As imagens podem representar um desafio para os Krikkits, mas talvez, Wells-Jensen admita, não seja impossível. Há evidências de que os morcegos imaginam seu mundo usando a ecolocalização. É provável que os kikkits desenvolvam habilidades semelhantes, embora Wells-Jensen acredite que não seriam essenciais para fazer ferramentas ou manipular objetos.

Talvez humanos e Krikkits pudessem encontrar um terreno comum transmitindo instruções para objetos impressos tridimensionais que poderiam ser explorados taticamente. Wells-Jensen acha que eles também podem entender linguagens matemáticas ou lógicas propostas para comunicação interestelar.

A diversidade de cognição e percepção que encontramos aqui na Terra nos ensina que, se a inteligência extraterrestre existe, é provável que ela seja muito mais estranha do que muita ficção científica nos preparou para esperar. Em nossa tentativa de nos comunicar com alienígenas, o abismo da incompreensão mútua pode bocejar tão amplo quanto o abismo do espaço interestelar. No entanto, é um abismo que, de alguma forma, devemos atravessar, se desejamos nos tornar cidadãos da galáxia.

Para leitura adicional:

Cain, F. (2008) é o nosso universo governado pela inteligência artificial, Space Magazine.

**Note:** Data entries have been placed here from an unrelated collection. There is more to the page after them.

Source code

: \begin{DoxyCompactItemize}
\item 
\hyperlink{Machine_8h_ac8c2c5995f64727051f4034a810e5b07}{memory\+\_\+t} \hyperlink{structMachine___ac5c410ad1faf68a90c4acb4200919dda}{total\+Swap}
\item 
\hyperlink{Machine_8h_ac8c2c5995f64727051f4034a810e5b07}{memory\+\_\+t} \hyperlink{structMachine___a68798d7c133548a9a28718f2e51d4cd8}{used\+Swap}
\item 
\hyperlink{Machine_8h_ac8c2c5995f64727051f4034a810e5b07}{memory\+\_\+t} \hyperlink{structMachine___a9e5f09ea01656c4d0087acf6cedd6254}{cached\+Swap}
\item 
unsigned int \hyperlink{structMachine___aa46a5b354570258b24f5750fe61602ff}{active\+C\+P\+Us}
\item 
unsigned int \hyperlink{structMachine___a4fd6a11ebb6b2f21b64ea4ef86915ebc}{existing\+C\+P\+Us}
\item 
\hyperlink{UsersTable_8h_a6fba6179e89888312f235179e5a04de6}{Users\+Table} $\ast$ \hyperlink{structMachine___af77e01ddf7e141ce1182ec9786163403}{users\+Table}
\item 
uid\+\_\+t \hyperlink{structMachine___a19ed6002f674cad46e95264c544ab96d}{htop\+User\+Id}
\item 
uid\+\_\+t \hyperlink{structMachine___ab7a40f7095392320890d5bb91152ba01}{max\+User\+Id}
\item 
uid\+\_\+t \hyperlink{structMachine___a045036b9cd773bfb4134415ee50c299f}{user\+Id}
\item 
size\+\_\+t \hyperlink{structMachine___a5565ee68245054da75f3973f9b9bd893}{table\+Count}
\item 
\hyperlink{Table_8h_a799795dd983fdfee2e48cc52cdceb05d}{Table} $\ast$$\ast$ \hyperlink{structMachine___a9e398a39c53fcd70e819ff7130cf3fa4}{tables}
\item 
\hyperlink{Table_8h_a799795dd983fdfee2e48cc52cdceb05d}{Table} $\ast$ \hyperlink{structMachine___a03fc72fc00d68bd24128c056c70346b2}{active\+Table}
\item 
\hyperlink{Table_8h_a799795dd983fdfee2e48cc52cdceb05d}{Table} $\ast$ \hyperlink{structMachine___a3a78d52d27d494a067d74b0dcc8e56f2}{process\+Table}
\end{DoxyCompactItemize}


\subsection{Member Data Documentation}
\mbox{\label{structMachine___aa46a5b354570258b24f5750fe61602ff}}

Kaufmann G. (2005) Spineless smarts, NOVA

Land, M. F. e Nilsson, D-E. (2002) Olhos de animais, Imprensa da Universidade de Oxford.

Mather, J. A. (2008) Consciência cefalópode: evidência comportamental, Cognição e Consciência 17(1): 37-48.

Patton, P. E. (2016) Mentes alienígenas I: É provável que as civilizações extraterrestres evoluam? Revista Space.

Patton, P. (2016) Alien Minds II: Os estrangeiros pensam que cérebros grandes também são sexy? Revista Space.

P. Patton (2014) Comunicando-se através do cosmos, Parte 1: Gritando na escuridão, Parte 2: Petabytes das estrelas, Parte 3: Construindo uma ponte sobre o vasto Golfo, Parte 4: Procura de uma pedra de Roseta, Space Magazine.

Wells, H. (1904) O país dos cegos, A rede de literatura.